Chemistry Nerds Are Racing to Save the Oceans and Win $2 Million
Scientists need data. These guys can help.
Five international teams have been announced as finalists for the Wendy Schmidt Ocean Health XPrize, giving them the chance to help save the oceans from rapid acidification and win $2 million. It’s a huge prize and an even bigger deal: Ocean acidification is a dangerous side effect of global warming, resulting when atmospheric carbon dioxide dissolves in the water. An acidic ocean kills corals and threatens marine species. The Ocean Health XPrize finalists are competing to build the most efficient and cost-effective pH meter, an essential tool to measure the ocean’s acidity.
XPrize describes itself as an “innovation engine,” driven by the idea that people will make things happen so long as they’re incentivized. Companies such as Google and Deloitte, and government agencies like NASA and the U.S. Department of Energy, fund the prizes.
For $2 million, people will do a lot of things, including devote a year to build a pH meter that can withstand a trip 10,000 feet under the sea, corrosive waters, and ravenous ocean creatures. The prize is split into two parts: $1 million for the most accurate pH reader and $1 million for the most user- and wallet-friendly one. Most teams aim to win both.
The winners will be announced at the XPrize awards gala in New York on July 20th. From the initial pool of 77 applicants, 26 teams built their prototypes in time, and — after several rounds of competition — the five finalists were chosen after a week of testing in waters 0 to 3,000 meters deep off of Oahu, using a U.S. Navy ship as a research base. The finalists hail from around the world and use a range of different approaches. Team Xylem, from Norway, has years of experience selling commercial aquatic sensors, while the U.K.’s Team ANB Sensors, considered the competition’s underdogs (they only started working on their submission a month before it was due), use patented electrodes for an electrochemical approach. Teams from the United States and Japan also made it to the finals.

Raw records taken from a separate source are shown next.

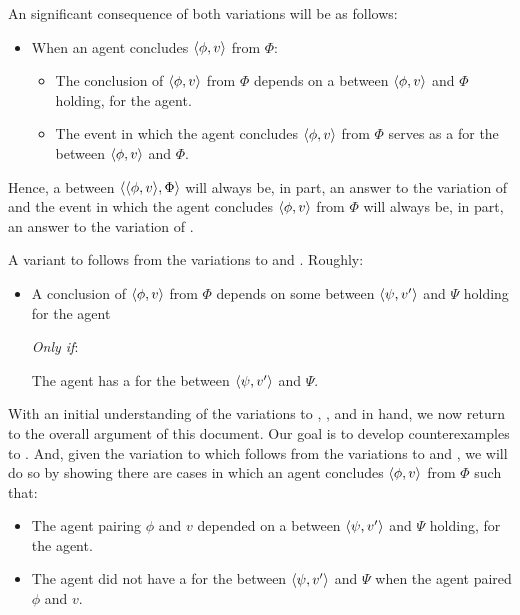 \begin{note}
  An significant consequence of both variations will be as follows:

  \begin{itemize}
  \item
    When an agent concludes \(\langle \phi, v \rangle\) from \(\Phi\):
    \begin{itemize}
    \item The \agents{} conclusion of \(\langle \phi, v \rangle\) from \(\Phi\) depends on a  between \(\langle \phi, v \rangle\) and \(\Phi\) holding, for the agent.
    \item The event in which the agent concludes \(\langle \phi, v \rangle\) from \(\Phi\) serves as a  for the  between \(\langle \phi, v \rangle\) and \(\Phi\).
    \end{itemize}
  \end{itemize}
  Hence, a \ros{} between \(\langle \langle \phi, v \rangle, \Phi \rangle\) will always be, in part, an answer to the variation of \qWhy{} and the event in which the agent concludes \(\langle \phi, v \rangle\) from \(\Phi\) will always be, in part, an answer to the variation of \qHow{}.
\end{note}

\begin{note}
  A variant to \issueInclusion{} follows from the variations to \qWhy{} and \qHow{}.
  Roughly:

  \begin{itemize}
  \item
    A conclusion of \(\langle \phi, v \rangle\) from \(\Phi\) depends on some \ros{} between \(\langle \psi, v' \rangle\) and \(\Psi\) holding for the agent

    \emph{Only if}:

    The agent has a \wit{} for the  between \(\langle \psi, v' \rangle\) and \(\Psi\).
  \end{itemize}
\end{note}

\begin{note}
  With an initial understanding of the variations to \qWhy{}, \qHow{}, and \issueInclusion{} in hand, we now return to the overall argument of this document.
  Our goal is to develop counterexamples to \issueInclusion{}.
  And, given the variation to \issueInclusion{} which follows from the variations to \qWhy{} and \qHow{}, we will do so by showing there are cases in which an agent concludes \(\langle \phi, v \rangle\) from \(\Phi\) such that:
  \begin{itemize}
  \item
    The agent pairing \(\phi\) and \(v\) depended on a  between \(\langle \psi, v' \rangle\) and \(\Psi\) holding, for the agent.
  \item
    The agent did not have a  for the  between \(\langle \psi, v' \rangle\) and \(\Psi\) when the agent paired \(\phi\) and \(v\).
  \end{itemize}
\end{note}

Acidity has been especially hard to measure in high latitudes, the coasts, and the deep sea. That lack of data is slowing industry and government officials from doing much about it. The creators of the Ocean Health XPrize hope the winning sensor will help scientists get this information — and, further, that it’ll catalyze the development of the ocean services industry and inspire the public before it’s too late.